*Work instruction*. Your reply should repeat all records verbatim and contain no images.

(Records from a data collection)
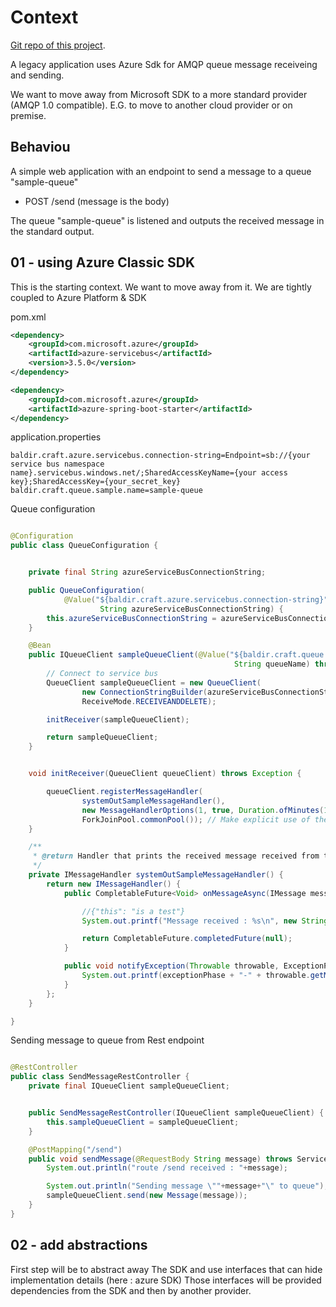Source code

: # Context
[Git repo of this project](https://github.com/marc-bouvier/standardize-azure-service-bus).

A legacy application uses Azure Sdk for AMQP queue message receiveing and sending.

We want to move away from Microsoft SDK to a more standard provider (AMQP 1.0 compatible).
E.G. to move to another cloud provider or on premise.

## Behaviou

A simple web application with an endpoint to send a message to a queue "sample-queue" 
- POST /send (message is the body)

The queue "sample-queue" is listened and outputs the received message in the standard output.

## 01 - using Azure Classic SDK

This is the starting context. We want to move away from it.
We are tightly coupled to Azure Platform & SDK

pom.xml
```xml
<dependency>
    <groupId>com.microsoft.azure</groupId>
    <artifactId>azure-servicebus</artifactId>
    <version>3.5.0</version>
</dependency>

<dependency>
    <groupId>com.microsoft.azure</groupId>
    <artifactId>azure-spring-boot-starter</artifactId>
</dependency>
```
 
application.properties
```properties
baldir.craft.azure.servicebus.connection-string=Endpoint=sb://{your service bus namespace name}.servicebus.windows.net/;SharedAccessKeyName={your access key};SharedAccessKey={your_secret_key}
baldir.craft.queue.sample.name=sample-queue
```

Queue configuration 
```java

@Configuration
public class QueueConfiguration {


    private final String azureServiceBusConnectionString;

    public QueueConfiguration(
            @Value("${baldir.craft.azure.servicebus.connection-string}")
                    String azureServiceBusConnectionString) {
        this.azureServiceBusConnectionString = azureServiceBusConnectionString;
    }

    @Bean
    public IQueueClient sampleQueueClient(@Value("${baldir.craft.queue.sample.name}")
                                                  String queueName) throws Exception {
        // Connect to service bus
        QueueClient sampleQueueClient = new QueueClient(
                new ConnectionStringBuilder(azureServiceBusConnectionString, queueName),
                ReceiveMode.RECEIVEANDDELETE);

        initReceiver(sampleQueueClient);

        return sampleQueueClient;
    }


    void initReceiver(QueueClient queueClient) throws Exception {

        queueClient.registerMessageHandler(
                systemOutSampleMessageHandler(),
                new MessageHandlerOptions(1, true, Duration.ofMinutes(1)),
                ForkJoinPool.commonPool()); // Make explicit use of the default ServiceExecutor instead of using a deprecated methos
    }

    /**
     * @return Handler that prints the received message received from the queue.
     */
    private IMessageHandler systemOutSampleMessageHandler() {
        return new IMessageHandler() {
            public CompletableFuture<Void> onMessageAsync(IMessage message) {

                //{"this": "is a test"}
                System.out.printf("Message received : %s\n", new String(message.getBody()));

                return CompletableFuture.completedFuture(null);
            }

            public void notifyException(Throwable throwable, ExceptionPhase exceptionPhase) {
                System.out.printf(exceptionPhase + "-" + throwable.getMessage());
            }
        };
    }

}
```

Sending message to queue from Rest endpoint
```java

@RestController
public class SendMessageRestController {
    private final IQueueClient sampleQueueClient;


    public SendMessageRestController(IQueueClient sampleQueueClient) {
        this.sampleQueueClient = sampleQueueClient;
    }

    @PostMapping("/send")
    public void sendMessage(@RequestBody String message) throws ServiceBusException, InterruptedException {
        System.out.println("route /send received : "+message);

        System.out.println("Sending message \""+message+"\" to queue");
        sampleQueueClient.send(new Message(message));
    }
}

```

## 02 - add abstractions

First step will be to abstract away The SDK and use interfaces that can hide implementation details (here : azure SDK)
Those interfaces will be provided dependencies from the SDK and then by another provider.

*Solution*.
Source code

: # Context
[Git repo of this project](https://github.com/marc-bouvier/standardize-azure-service-bus).

A legacy application uses Azure Sdk for AMQP queue message receiveing and sending.

We want to move away from Microsoft SDK to a more standard provider (AMQP 1.0 compatible).
E.G. to move to another cloud provider or on premise.

## Behaviou

A simple web application with an endpoint to send a message to a queue "sample-queue" 
- POST /send (message is the body)

The queue "sample-queue" is listened and outputs the received message in the standard output.

## 01 - using Azure Classic SDK

This is the starting context. We want to move away from it.
We are tightly coupled to Azure Platform & SDK

pom.xml
```xml
<dependency>
    <groupId>com.microsoft.azure</groupId>
    <artifactId>azure-servicebus</artifactId>
    <version>3.5.0</version>
</dependency>

<dependency>
    <groupId>com.microsoft.azure</groupId>
    <artifactId>azure-spring-boot-starter</artifactId>
</dependency>
```
 
application.properties
```properties
baldir.craft.azure.servicebus.connection-string=Endpoint=sb://{your service bus namespace name}.servicebus.windows.net/;SharedAccessKeyName={your access key};SharedAccessKey={your_secret_key}
baldir.craft.queue.sample.name=sample-queue
```

Queue configuration 
```java

@Configuration
public class QueueConfiguration {


    private final String azureServiceBusConnectionString;

    public QueueConfiguration(
            @Value("${baldir.craft.azure.servicebus.connection-string}")
                    String azureServiceBusConnectionString) {
        this.azureServiceBusConnectionString = azureServiceBusConnectionString;
    }

    @Bean
    public IQueueClient sampleQueueClient(@Value("${baldir.craft.queue.sample.name}")
                                                  String queueName) throws Exception {
        // Connect to service bus
        QueueClient sampleQueueClient = new QueueClient(
                new ConnectionStringBuilder(azureServiceBusConnectionString, queueName),
                ReceiveMode.RECEIVEANDDELETE);

        initReceiver(sampleQueueClient);

        return sampleQueueClient;
    }


    void initReceiver(QueueClient queueClient) throws Exception {

        queueClient.registerMessageHandler(
                systemOutSampleMessageHandler(),
                new MessageHandlerOptions(1, true, Duration.ofMinutes(1)),
                ForkJoinPool.commonPool()); // Make explicit use of the default ServiceExecutor instead of using a deprecated methos
    }

    /**
     * @return Handler that prints the received message received from the queue.
     */
    private IMessageHandler systemOutSampleMessageHandler() {
        return new IMessageHandler() {
            public CompletableFuture<Void> onMessageAsync(IMessage message) {

                //{"this": "is a test"}
                System.out.printf("Message received : %s\n", new String(message.getBody()));

                return CompletableFuture.completedFuture(null);
            }

            public void notifyException(Throwable throwable, ExceptionPhase exceptionPhase) {
                System.out.printf(exceptionPhase + "-" + throwable.getMessage());
            }
        };
    }

}
```

Sending message to queue from Rest endpoint
```java

@RestController
public class SendMessageRestController {
    private final IQueueClient sampleQueueClient;


    public SendMessageRestController(IQueueClient sampleQueueClient) {
        this.sampleQueueClient = sampleQueueClient;
    }

    @PostMapping("/send")
    public void sendMessage(@RequestBody String message) throws ServiceBusException, InterruptedException {
        System.out.println("route /send received : "+message);

        System.out.println("Sending message \""+message+"\" to queue");
        sampleQueueClient.send(new Message(message));
    }
}

```

## 02 - add abstractions

First step will be to abstract away The SDK and use interfaces that can hide implementation details (here : azure SDK)
Those interfaces will be provided dependencies from the SDK and then by another provider.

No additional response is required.